The Teeter-Totter Wall is Beazley Design of the Year 2020 – The Design Museum
Ronald Rael, Social Design Collaborative, Virginia San Fratello, Colectivo Chopeke,
On January 19 The Design Museum announced the winners of the 13th Beazley award. The most important award in the Beazley Designs of the Year 2020 went to the "Teeter-Totter Wall", a temporary installation consisting of three teeter-totters designed by architects Ronald Rael and Virginia San Fratello with Colectivo Chopeke and built on the wall separating Mexico from the United States.
It took Ronald Rael and Virginia San Fratello’s architectural studio ten years to construct the installation due to the difficulties involved on working on the border. The boundary between Mexico and the United States is one of the world’s most frequently crossed and most politicised borders, and the two architects had been working on the project since 2009. The boundary cuts off the relationship between the two countries, and the architects wanted to design a new way of connecting people and communities divided by the border. The architects found this connection in play, in a simple, childish game that adults often also participate in. They designed three big “teeter-totters” or see-saws, three bright pink boards slotted into gaps in the boundary wall. To do this they needed to work simultaneously on both sides of the border, in Juárez, Mexico and El Paso, Texas. The architects succeeded in the enterprise, and for just twenty minutes on 28 July 2019 the people of El Paso and the community of Anapra in Mexico were able to play together.
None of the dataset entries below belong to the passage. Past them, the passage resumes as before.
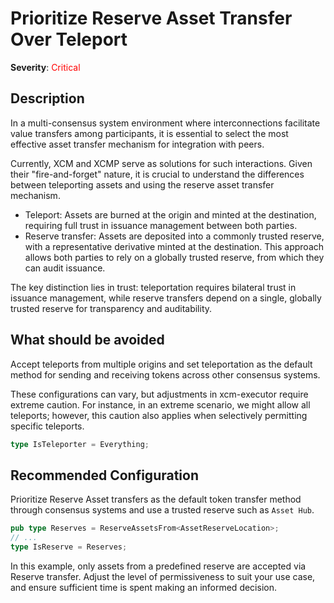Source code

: # Prioritize Reserve Asset Transfer Over Teleport

**Severity**: <span style="color:red;">Critical</span>

## Description

In a multi-consensus system environment where interconnections facilitate value transfers among participants, it is
essential to select the most effective asset transfer mechanism for integration with peers.

Currently, XCM and XCMP serve as solutions for such interactions. Given their "fire-and-forget" nature, it is crucial to
understand the differences between teleporting assets and using the reserve asset transfer mechanism.

- Teleport: Assets are burned at the origin and minted at the destination, requiring full trust in issuance management
  between both parties.
- Reserve transfer: Assets are deposited into a commonly trusted reserve, with a representative derivative minted at the
  destination. This approach allows both parties to rely on a globally trusted reserve, from which they can audit
  issuance.

The key distinction lies in trust: teleportation requires bilateral trust in issuance management, while reserve
transfers depend on a single, globally trusted reserve for transparency and auditability.

## What should be avoided

Accept teleports from multiple origins and set teleportation as the default method for sending and receiving tokens
across other consensus systems.

These configurations can vary, but adjustments in xcm-executor require extreme caution. For instance, in an extreme
scenario, we might allow all teleports; however, this caution also applies when selectively permitting specific
teleports.

```rust
type IsTeleporter = Everything;
```

## Recommended Configuration

Prioritize Reserve Asset transfers as the default token transfer method through consensus systems and use a trusted
reserve such as `Asset Hub`.

```rust
pub type Reserves = ReserveAssetsFrom<AssetReserveLocation>;
// ...
type IsReserve = Reserves;
```

In this example, only assets from a predefined reserve are accepted via Reserve transfer. Adjust the level of
permissiveness to suit your use case, and ensure sufficient time is spent making an informed decision.
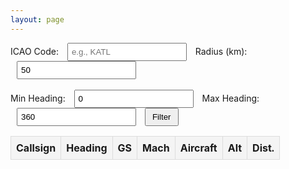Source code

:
 ```yaml
---
layout: page
---
```



  <style>
    table { width: 100%; border-collapse: collapse; }
    th, td { border: 1px solid #ddd; padding: 8px; text-align: center; }
    th { background-color: #f4f4f4; }
    input { margin: 0 10px; padding: 5px; }
    button { padding: 5px 10px; cursor: pointer; }
  </style>


  <div>
    <label for="icaoCode">ICAO Code:</label>
    <input type="text" id="icaoCode" placeholder="e.g., KATL">
    <label for="radius">Radius (km):</label>
    <input type="number" id="radius" placeholder="50" value="50">
    <br><br>
    <label for="minHeading">Min Heading:</label>
    <input type="number" id="minHeading" placeholder="0" value="0">
    <label for="maxHeading">Max Heading:</label>
    <input type="number" id="maxHeading" placeholder="360" value="360">
    <button id="filterButton">Filter</button>
  </div>
  <table>
    <thead>
      <tr>
        <th>Callsign</th>
        <th>Heading</th>
        <th>GS</th>
        <th>Mach</th>
        <th>Aircraft</th>
        <th>Alt</th>
        <th>Dist.</th>
      </tr>
    </thead>
    <tbody id="flightTable"></tbody>
  </table>

  <script>
    const apiBaseUrl = "https://infiniteflight.com/api/live/v2"; // Replace with actual API base URL
    const apiKey = "${{ secrets.IF_API_KEY }}"; // Replace with your API key

    document.getElementById("filterButton").addEventListener("click", async () => {
      const icaoCode = document.getElementById("icaoCode").value.trim().toUpperCase();
      const radius = parseInt(document.getElementById("radius").value);
      const minHeading = parseInt(document.getElementById("minHeading").value);
      const maxHeading = parseInt(document.getElementById("maxHeading").value);

      if (!icaoCode) {
        alert("Please enter a valid ICAO code.");
        return;
      }

      try {
        const response = await fetch(`${apiBaseUrl}/flights`, {
          headers: { Authorization: Bearer ${apiKey} },
        });

        if (!response.ok) throw new Error("Failed to fetch flight data.");

        const flights = await response.json();
        const filteredFlights = flights.filter((flight) => {
          return (
            flight.destination === icaoCode &&
            flight.distance < radius &&
            flight.heading >= minHeading &&
            flight.heading <= maxHeading
          );
        });

        renderTable(filteredFlights);
      } catch (error) {
        console.error("Error fetching flights:", error);
        alert("Error fetching flight data. Check the console for details.");
      }
    });

    function renderTable(flights) {
      const tableBody = document.getElementById("flightTable");
      tableBody.innerHTML = "";

      flights.forEach((flight) => {
        const row = document.createElement("tr");

        row.innerHTML = `
          <td>${flight.callsign}</td>
          <td>${flight.heading}</td>
          <td>${flight.groundSpeed}</td>
          <td>${flight.mach}</td>
          <td>${flight.aircraftType}</td>
          <td>${flight.altitude}</td>
          <td>${flight.distance.toFixed(2)}</td>
        `;

        tableBody.appendChild(row);
      });
    }
  </script>

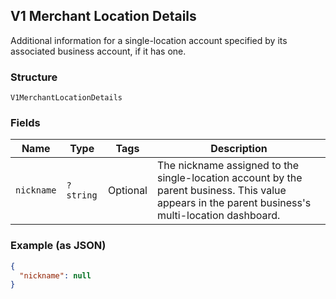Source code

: ## V1 Merchant Location Details

Additional information for a single-location account specified by its associated business account, if it has one.

### Structure

`V1MerchantLocationDetails`

### Fields

| Name | Type | Tags | Description |
|  --- | --- | --- | --- |
| `nickname` | `?string` | Optional | The nickname assigned to the single-location account by the parent business. This value appears in the parent business's multi-location dashboard. |

### Example (as JSON)

```json
{
  "nickname": null
}
```

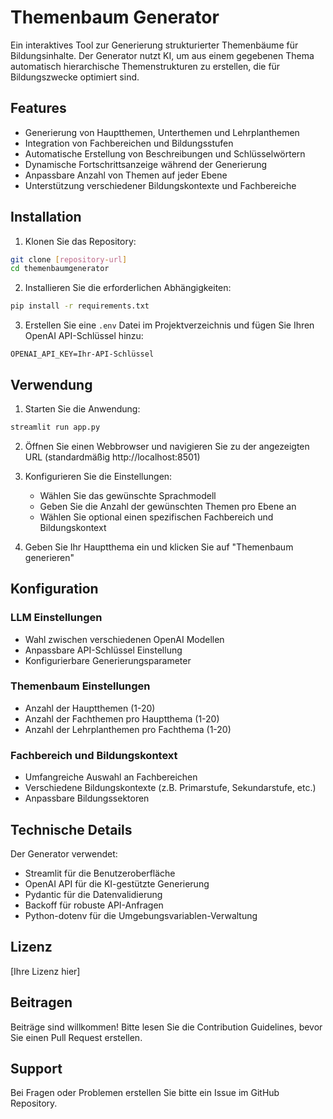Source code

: # Themenbaum Generator

Ein interaktives Tool zur Generierung strukturierter Themenbäume für Bildungsinhalte. Der Generator nutzt KI, um aus einem gegebenen Thema automatisch hierarchische Themenstrukturen zu erstellen, die für Bildungszwecke optimiert sind.

## Features

- Generierung von Hauptthemen, Unterthemen und Lehrplanthemen
- Integration von Fachbereichen und Bildungsstufen
- Automatische Erstellung von Beschreibungen und Schlüsselwörtern
- Dynamische Fortschrittsanzeige während der Generierung
- Anpassbare Anzahl von Themen auf jeder Ebene
- Unterstützung verschiedener Bildungskontexte und Fachbereiche

## Installation

1. Klonen Sie das Repository:
```bash
git clone [repository-url]
cd themenbaumgenerator
```

2. Installieren Sie die erforderlichen Abhängigkeiten:
```bash
pip install -r requirements.txt
```

3. Erstellen Sie eine `.env` Datei im Projektverzeichnis und fügen Sie Ihren OpenAI API-Schlüssel hinzu:
```
OPENAI_API_KEY=Ihr-API-Schlüssel
```

## Verwendung

1. Starten Sie die Anwendung:
```bash
streamlit run app.py
```

2. Öffnen Sie einen Webbrowser und navigieren Sie zu der angezeigten URL (standardmäßig http://localhost:8501)

3. Konfigurieren Sie die Einstellungen:
   - Wählen Sie das gewünschte Sprachmodell
   - Geben Sie die Anzahl der gewünschten Themen pro Ebene an
   - Wählen Sie optional einen spezifischen Fachbereich und Bildungskontext

4. Geben Sie Ihr Hauptthema ein und klicken Sie auf "Themenbaum generieren"

## Konfiguration

### LLM Einstellungen
- Wahl zwischen verschiedenen OpenAI Modellen
- Anpassbare API-Schlüssel Einstellung
- Konfigurierbare Generierungsparameter

### Themenbaum Einstellungen
- Anzahl der Hauptthemen (1-20)
- Anzahl der Fachthemen pro Hauptthema (1-20)
- Anzahl der Lehrplanthemen pro Fachthema (1-20)

### Fachbereich und Bildungskontext
- Umfangreiche Auswahl an Fachbereichen
- Verschiedene Bildungskontexte (z.B. Primarstufe, Sekundarstufe, etc.)
- Anpassbare Bildungssektoren

## Technische Details

Der Generator verwendet:
- Streamlit für die Benutzeroberfläche
- OpenAI API für die KI-gestützte Generierung
- Pydantic für die Datenvalidierung
- Backoff für robuste API-Anfragen
- Python-dotenv für die Umgebungsvariablen-Verwaltung

## Lizenz

[Ihre Lizenz hier]

## Beitragen

Beiträge sind willkommen! Bitte lesen Sie die Contribution Guidelines, bevor Sie einen Pull Request erstellen.

## Support

Bei Fragen oder Problemen erstellen Sie bitte ein Issue im GitHub Repository.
Photos and videos soon went viral on the web, immortalising those “just 20 minutes”. The contest judges emphasised the project’s great symbolic value; the list of winners reveals that in all categories, the judges chose projects containing strong messages of change and demonstrating the ability of design to explore new ideas and address contemporary issues.
The winner in the architecture category was the ModSkool designed by Social Design Collaborative, intended to be easy to build and take down again in the event of flooding, responding to the needs of farming communities living on the floodplains of the Yamuna River in India. The judges noted that it is a modest construction that nonetheless has an identity of its own and is capable of addressing a real critical situation.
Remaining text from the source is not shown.